All of that to say that high yield celebrated a new milestone this week. Yields on junk fell below 4% for the first time.

Once again, “high” yield is an oxymoron. CCC yields are at record lows too, as investors are herded frantically out the risk curve and down the quality ladder, in an increasingly ridiculous and desperate hunt for any semblance of yield.

If you’re wondering what the supply picture looks like, issuance is up to nearly $60 billion in 2021. January ended up being the third-busiest month ever.

The last time I looked at this was January 24. When I refreshed the spreadsheet (used for the figure, below), I had to check the data to make sure it was right. Junk sales last month totaled more than $50 billion.

This deluge comes on the heels of a record year for junk supply.

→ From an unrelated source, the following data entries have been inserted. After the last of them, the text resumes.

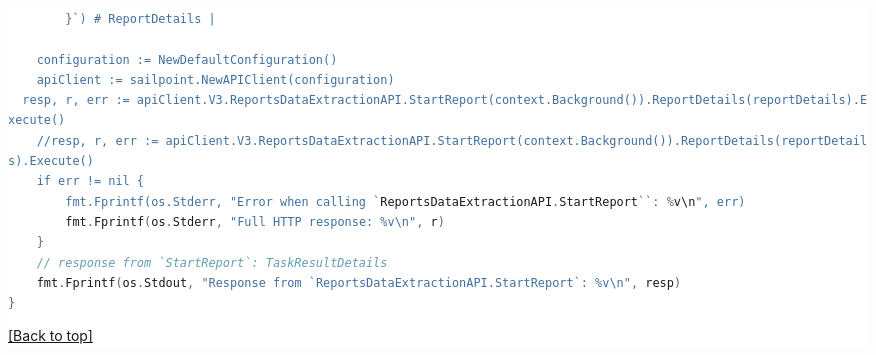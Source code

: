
 ```go
        }`) # ReportDetails | 

	configuration := NewDefaultConfiguration()
	apiClient := sailpoint.NewAPIClient(configuration)
  resp, r, err := apiClient.V3.ReportsDataExtractionAPI.StartReport(context.Background()).ReportDetails(reportDetails).Execute()
	//resp, r, err := apiClient.V3.ReportsDataExtractionAPI.StartReport(context.Background()).ReportDetails(reportDetails).Execute()
	if err != nil {
		fmt.Fprintf(os.Stderr, "Error when calling `ReportsDataExtractionAPI.StartReport``: %v\n", err)
		fmt.Fprintf(os.Stderr, "Full HTTP response: %v\n", r)
	}
	// response from `StartReport`: TaskResultDetails
	fmt.Fprintf(os.Stdout, "Response from `ReportsDataExtractionAPI.StartReport`: %v\n", resp)
}
```

[[Back to top]](#)

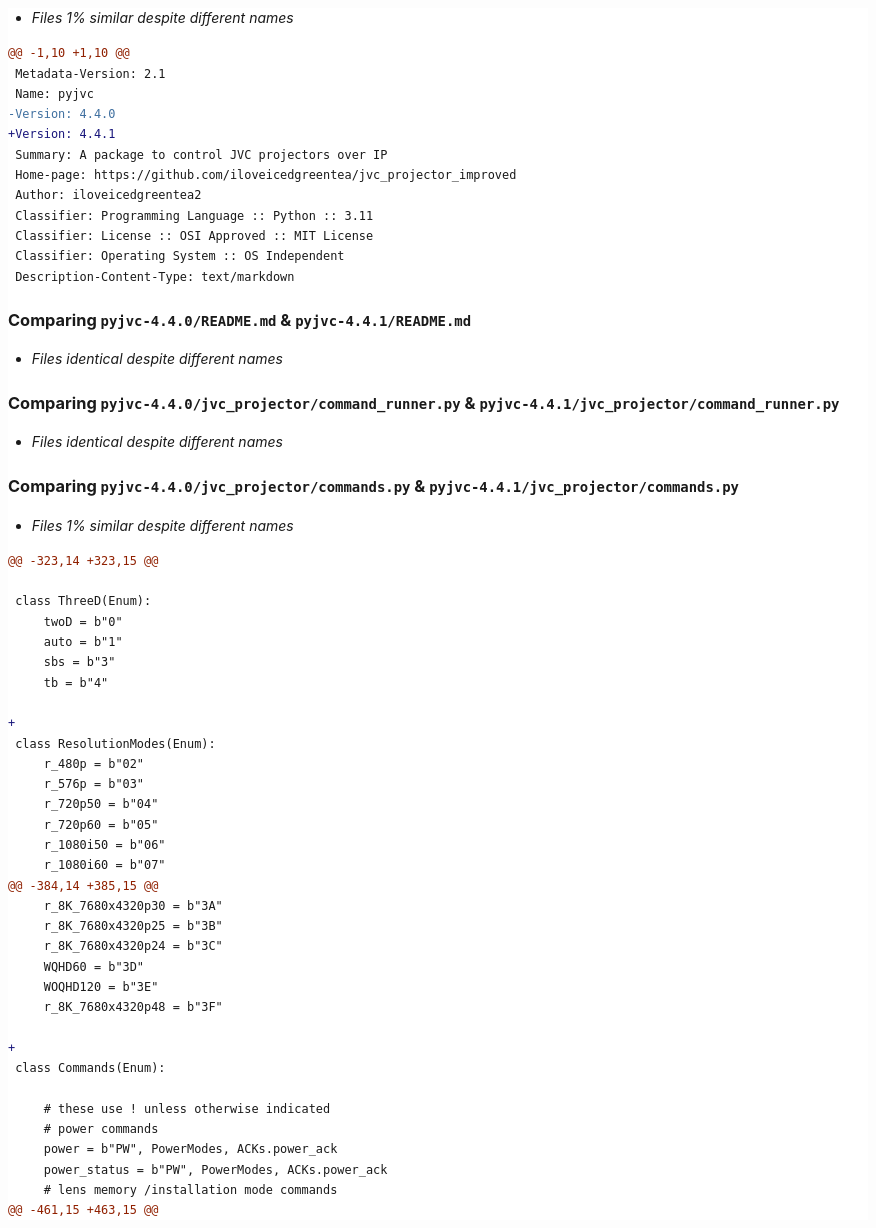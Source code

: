  * *Files 1% similar despite different names*

```diff
@@ -1,10 +1,10 @@
 Metadata-Version: 2.1
 Name: pyjvc
-Version: 4.4.0
+Version: 4.4.1
 Summary: A package to control JVC projectors over IP
 Home-page: https://github.com/iloveicedgreentea/jvc_projector_improved
 Author: iloveicedgreentea2
 Classifier: Programming Language :: Python :: 3.11
 Classifier: License :: OSI Approved :: MIT License
 Classifier: Operating System :: OS Independent
 Description-Content-Type: text/markdown
```

### Comparing `pyjvc-4.4.0/README.md` & `pyjvc-4.4.1/README.md`

 * *Files identical despite different names*

### Comparing `pyjvc-4.4.0/jvc_projector/command_runner.py` & `pyjvc-4.4.1/jvc_projector/command_runner.py`

 * *Files identical despite different names*

### Comparing `pyjvc-4.4.0/jvc_projector/commands.py` & `pyjvc-4.4.1/jvc_projector/commands.py`

 * *Files 1% similar despite different names*

```diff
@@ -323,14 +323,15 @@
 
 class ThreeD(Enum):
     twoD = b"0"
     auto = b"1"
     sbs = b"3"
     tb = b"4"
 
+
 class ResolutionModes(Enum):
     r_480p = b"02"
     r_576p = b"03"
     r_720p50 = b"04"
     r_720p60 = b"05"
     r_1080i50 = b"06"
     r_1080i60 = b"07"
@@ -384,14 +385,15 @@
     r_8K_7680x4320p30 = b"3A"
     r_8K_7680x4320p25 = b"3B"
     r_8K_7680x4320p24 = b"3C"
     WQHD60 = b"3D"
     WOQHD120 = b"3E"
     r_8K_7680x4320p48 = b"3F"
 
+
 class Commands(Enum):
 
     # these use ! unless otherwise indicated
     # power commands
     power = b"PW", PowerModes, ACKs.power_ack
     power_status = b"PW", PowerModes, ACKs.power_ack
     # lens memory /installation mode commands
@@ -461,15 +463,15 @@
```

It’s still quite remarkable to fathom a conjuncture that juxtaposes a pandemic and attendant existential threats to entire industries with record-low borrowing costs for the worst-rated corporates, and demand so voracious that even massive supply can’t sate it.

“Money managers are having such a tough time getting their hands on debt in the $2.8 trillion market for junk bonds and leveraged loans that they’re calling up companies and pressing them to borrow, instead of waiting for bankers to bring new deals to them,” Bloomberg wrote late last week.

I was going to editorialize further around this, but somehow, I think that quote suffices.

Oh, one more thing. Don’t think this can’t get sillier. Because it can. Recall that starting in 2019, some “high” yield bonds in Europe began sporting yields below zero.